Monday, December 9, 2024

Take Two Sacraments and Call Me In The Morning...


 

Everyone has their favorite Christmas or holiday episode of some old TV series.  Almost every domestic situation comedy in the last sixty years has churned out one or more.  Like All In The Family.

Probably one of their best, most thought provoking episodes involved the violent crime death of Edith’s transvestite friend Beverly LaSalle. Beverly was introduced as a social force against the compromising Archie, and was such a hit with the audience, the character would recur occasionally.  When ratings wars got dire by 1977, Norman Lear and the AITF team did what they had to do.  Rationalize it any way you’d like, as in Movement Toward Social Awareness, but prime-time commercial television series episodes involving direct encounters with rapists, lesbians, and street murders of professional cross-dressers can only stem from one network programming office mandate: Get Ratings or Get Cancelled.

Even then, like no other, All In The Family handled these fragile matters with the utmost exquisitry in writing. If it’s intelligent, it’s acceptable, as it was in this 1977 holiday episode. After a delightful return visit, on a walk to the subway, Beverly is killed in a street mugging. The two-parter concerns Edith’s inability to regain her faith in God upon the merciless and pointless death of a friend for whom she’d developed a wonderful affection.  No one knew how to restore the faith of this once-devout woman who now openly denounced prayer.  It was only her notably agnostic son-in-law Michael, who could command her attention long enough to explain that her faith was responsible for the faith and belief held by the entire family.  Well in character, he did not advocate for the Power of God as healer, protector and Almighty.  Actor Barnard Hughes was not dispatched as the recurring, consulting Father Majesky for this one.

The takeaway message was of course about the mortal value and purpose of prayer. Few will bother to decompose the whole thing enough intellectually at any time, though you certainly can.  If that became a trend though, it might threaten the Global Religious Industrial Complex, and let’s just say that no one’s been too down on the health deficits of Coca Cola over the years to put it out of business

I myself was raised in a semi-agnostic home.  Jewish intellectual graduates of the Depression Era.  My uncle was the devout templegoer.  My mother was some years younger, a youth of the early 1950s who doubted and questioned everything from Nixon to cake ingredients.  Read every political science book on the shelf and saw things for what they were. 

 Her faith veered toward the sort I laid out in an essay awhile back called “We Only Pray In The Car”.  Much like a friend or relative that’s proven by their presence when really needed, so is God.  Beyond that, her take on religion was professedly Marxian.

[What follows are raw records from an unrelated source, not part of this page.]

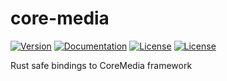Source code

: # core-media

[![Version](https://img.shields.io/crates/v/core-media)](https://crates.io/crates/core-media)
[![Documentation](https://docs.rs/core-media/badge.svg)](https://docs.rs/core-media)
[![License](https://img.shields.io/badge/License-Apache%202-blue.svg)](LICENSE-APACHE)
[![License](https://img.shields.io/badge/License-MIT-green.svg)](LICENSE-MIT)

Rust safe bindings to CoreMedia framework
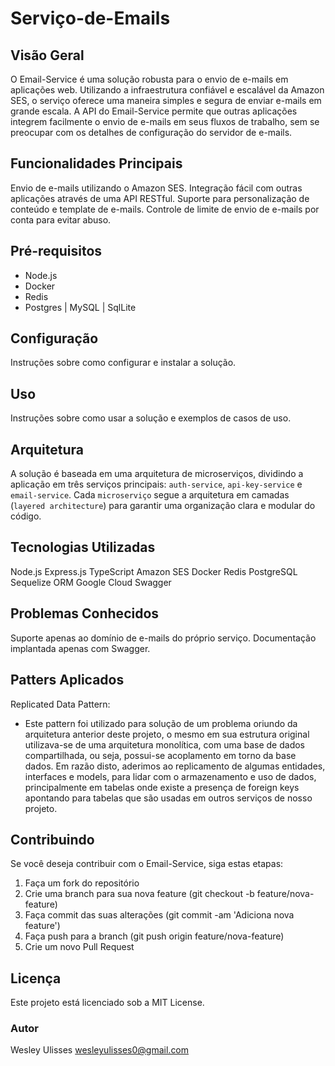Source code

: # Serviço-de-Emails

## Visão Geral

O Email-Service é uma solução robusta para o envio de e-mails em aplicações web. Utilizando a infraestrutura confiável e escalável da Amazon SES, o serviço oferece uma maneira simples e segura de enviar e-mails em grande escala. A API do Email-Service permite que outras aplicações integrem facilmente o envio de e-mails em seus fluxos de trabalho, sem se preocupar com os detalhes de configuração do servidor de e-mails.

## Funcionalidades Principais

Envio de e-mails utilizando o Amazon SES.
Integração fácil com outras aplicações através de uma API RESTful.
Suporte para personalização de conteúdo e template de e-mails.
Controle de limite de envio de e-mails por conta para evitar abuso.

## Pré-requisitos

- Node.js
- Docker
- Redis
- Postgres | MySQL | SqlLite

## Configuração

Instruções sobre como configurar e instalar a solução.

## Uso

Instruções sobre como usar a solução e exemplos de casos de uso.

## Arquitetura


A solução é baseada em uma arquitetura de microserviços, dividindo a aplicação em três serviços principais: `auth-service`, `api-key-service` e `email-service`. Cada `microserviço` segue a arquitetura em camadas (`layered architecture`) para garantir uma organização clara e modular do código.

## Tecnologias Utilizadas

Node.js
Express.js
TypeScript
Amazon SES
Docker
Redis
PostgreSQL
Sequelize ORM
Google Cloud
Swagger

## Problemas Conhecidos

Suporte apenas ao domínio de e-mails do próprio serviço.
Documentação implantada apenas com Swagger.

## Patters Aplicados

Replicated Data Pattern:

- Este pattern foi utilizado para solução de um problema oriundo da arquitetura anterior deste projeto, o mesmo em sua estrutura original utilizava-se de uma arquitetura monolítica, com uma base de dados compartilhada, ou seja, possui-se acoplamento em torno da base dados. Em razão disto, aderimos ao replicamento de algumas entidades, interfaces e models, para lidar com o armazenamento e uso de dados, principalmente em tabelas onde existe a presença de foreign keys apontando para tabelas que são usadas em outros serviços de nosso projeto.

## Contribuindo

Se você deseja contribuir com o Email-Service, siga estas etapas:

1. Faça um fork do repositório
2. Crie uma branch para sua nova feature (git checkout -b feature/nova-feature)
3. Faça commit das suas alterações (git commit -am 'Adiciona nova feature')
4. Faça push para a branch (git push origin feature/nova-feature)
5. Crie um novo Pull Request

## Licença

Este projeto está licenciado sob a MIT License.

### Autor

Wesley Ulisses
<wesleyulisses0@gmail.com>
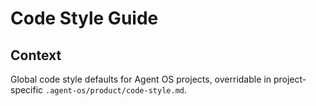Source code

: # Code Style Guide

## Context
Global code style defaults for Agent OS projects, overridable in project-specific `.agent-os/product/code-style.md`.
<conditional-block context-check="general-formatting">


</conditional-block>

It all kind of fit in with our shortage of personal funds in my childhood.  My mother’s bank account wasn’t big enough to subscribe us to a local synagogue.  So the whole formalized high-holy-day thing kind of left us somewhat disqualified. We could still make and eat latkes.  There was no membership charge for that.

My own relationship with prayer and religion was not really a conscious one until middle age rolled around.  Certainly, a semi-agnostic upbringing in a Zionist-supportive household can leave a growing child confused.  But much like a praying motorist desperate for a parking space ten minutes to an appointment, I knew the critical aspects of theology.

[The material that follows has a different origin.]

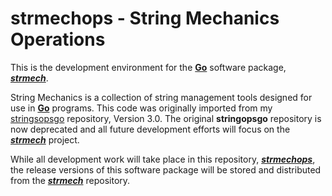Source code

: # strmechops - String Mechanics Operations
This is the development environment for the [**Go**](https://golang.org/) software package, [***strmech***](https://github.com/MikeAustin71/strmech).

String Mechanics is a collection of string management tools designed for use in [**Go**](https://golang.org/) programs. This code was originally imported from my [stringsopsgo](https://github.com/MikeAustin71/stringopsgo) repository, Version 3.0. The original **stringopsgo** repository is now deprecated and all future development efforts will focus on the [***strmech***](https://github.com/MikeAustin71/strmech) project. 

While all development work will take place in this repository, [***strmechops***](https://github.com/MikeAustin71/strmechops), the release versions of this software package will be stored and distributed from the  [***strmech***](https://github.com/MikeAustin71/strmech) repository.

That said, I haven’t prayed for anything in years.  I’ve been mindful never to do so. My frequent daily prayers are strictly ones of thanks and gratitude, for the peace, comfort and safety with which I’ve been blessed on even my most stressed-out day.  A late, great older friend of mine used to thank the Lord “for my aches and pains”, stating her gratitude for being able to know she was still whole. Now there was a valuable friend.

Since my arrival at the fifty-yard line, my purpose in prayer has been almost exclusively the same.  I don’t pray for miracles.  I can’t say that reflexive flight-or-fight reaction won’t force me into a state of sudden desperate plea to God when my mobile phone lapses into momentary shutdown, or I’m running late and can’t be sure if the Metrocard vendor is working.  But those are temporary emotionally reflexive actions.  Miracles are not attainable upon request.

If they are, they’d better be pretty monumental Hallmark Movie-worthy ones.  I have never believed in changing a force of nature by divine request.  The fierce sinus headache I endured four weeks ago was tempered by a good strong pain reliever, meditation, and yes, prayer. Prayers of gratitude for the strength with which I’ve been endowed.

The platform here is that any prayer of request had better be important. One of the reasons behind this again comes from a semi-agnostic intellectual argument background.  Even Edith Bunker had to come to terms with the fact that prayer is just the exercise of sitting in a pew in an age-old structure, wishing in blindered futility. The kind that makes you feel good when you’re powerless and it’s all out of control.

It was that very awareness that ushered me home just the other night, as I struggled to “say a prayer” for a stranger.  On a dark, late-night walk home down the boulevard, a tall, older-looking (but admittedly nowadays probably well younger than I) man approached me on a barren sidewalk and asked me if I spoke English.  Thinking this guy might be delusional or dangerous, I stepped more than a few feet away from him and faced him, saying yes.  He began to explain that he was a veteran, and how he was destitute and politely, eloquently made what sounded almost like a corporate pitch for some money.  Having more than once in my lifetime been a target of street crime, I was too concentrated on my surroundings, scoping for any other attack figures in zone, and politely declined to help, as the fellow sadly marched away.

Walking home, naturally, I chided myself for my bourgeois response, which in fact only appeared as such for reasons of personal safety.  Which may have qualified as the same thing.

Trapped in such a moment, it’s too complex to question. So I figured I’d bandage my injured conscience with a prayer for the fellow.  Such noble charity of soul did not help either one of us.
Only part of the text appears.